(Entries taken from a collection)
☆ ☆ ☆ ☆ ☆ ☆ ☆

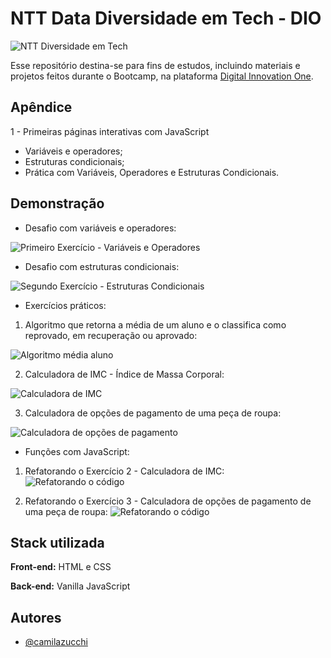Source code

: 
# NTT Data Diversidade em Tech - DIO
![NTT Diversidade em Tech](https://uploaddeimagens.com.br/images/004/070/166/full/nttdataBootcamp.PNG?1666303445)

Esse repositório destina-se para fins de estudos, incluindo materiais e  projetos feitos durante o Bootcamp, na plataforma [Digital Innovation One](https://www.dio.me/).


## Apêndice

1 - Primeiras páginas interativas com JavaScript
- Variáveis e operadores;
- Estruturas condicionais;
- Prática com Variáveis, Operadores e Estruturas Condicionais.


## Demonstração

- Desafio com variáveis e operadores:

![Primeiro Exercício - Variáveis e Operadores](https://uploaddeimagens.com.br/images/004/070/131/full/primeiroExercicio.png?1666301366)

- Desafio com estruturas condicionais:

![Segundo Exercício - Estruturas Condicionais](https://uploaddeimagens.com.br/images/004/070/132/full/segundoExercicio.png?1666301462)

- Exercícios práticos:

1. Algoritmo que retorna a média de um aluno e o classifica como reprovado, em recuperação ou aprovado:

![Algoritmo média aluno](https://uploaddeimagens.com.br/images/004/072/114/original/exercicio1.png?1666415489)

2. Calculadora de IMC - Índice de Massa Corporal:

![Calculadora de IMC](https://uploaddeimagens.com.br/images/004/072/120/original/exercicio2.png?1666416932)

3. Calculadora de opções de pagamento de uma peça de roupa:

![Calculadora de opções de pagamento](https://uploaddeimagens.com.br/images/004/074/166/original/exercicio3.png?1666630876)

- Funções com JavaScript:

1. Refatorando o Exercício 2 - Calculadora de IMC:
![Refatorando o código](https://uploaddeimagens.com.br/images/004/074/336/original/exercicioFuncoes.png?1666634054)

2. Refatorando o Exercício 3 - Calculadora de opções de pagamento de uma peça de roupa:
![Refatorando o código](https://uploaddeimagens.com.br/images/004/074/537/original/exercicioFuncoes2.png?1666636633)

## Stack utilizada

**Front-end:** HTML e CSS

**Back-end:** Vanilla JavaScript


## Autores

- [@camilazucchi](https://www.github.com/camilazucchi)

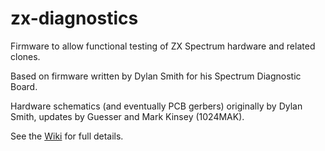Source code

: zx-diagnostics
==============

Firmware to allow functional testing of ZX Spectrum hardware and related clones.

Based on firmware written by Dylan Smith for his Spectrum Diagnostic Board.

Hardware schematics (and eventually PCB gerbers) originally by Dylan Smith, updates by Guesser and Mark Kinsey (1024MAK).

See the [Wiki](https://github.com/brendanalford/zx-diagnostics/wiki) for full details.

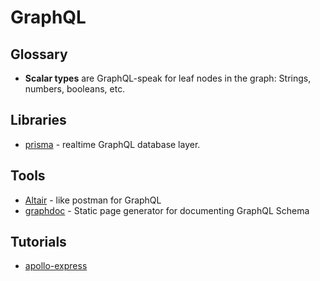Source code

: # GraphQL

## Glossary

* **Scalar types** are GraphQL-speak for leaf nodes in the graph: Strings, numbers, booleans, etc.

## Libraries

* [prisma](https://www.prismagraphql.com/) - realtime GraphQL database layer.

## Tools

* [Altair](https://altair.sirmuel.design/ "Altair") - like postman for GraphQL
* [graphdoc](https://github.com/2fd/graphdoc) - Static page generator for documenting GraphQL Schema

## Tutorials

* [apollo-express](https://dev-blog.apollodata.com/tutorial-building-a-graphql-server-cddaa023c035)



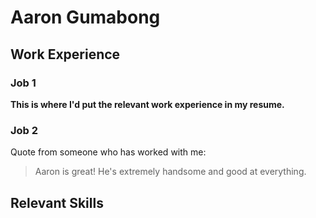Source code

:
# Aaron Gumabong
## Work Experience
### Job 1
**This is where I'd put the relevant work experience in my resume.**
### Job 2
Quote from someone who has worked with me: 
> Aaron is great! He's extremely handsome and good at everything.
## Relevant Skills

☆ ☆ ☆ ☆ ☆ ☆ ☆

On how many lines of the data does "código" appear? Give only that number.

SOLUTION TO THE EXERCISE: 2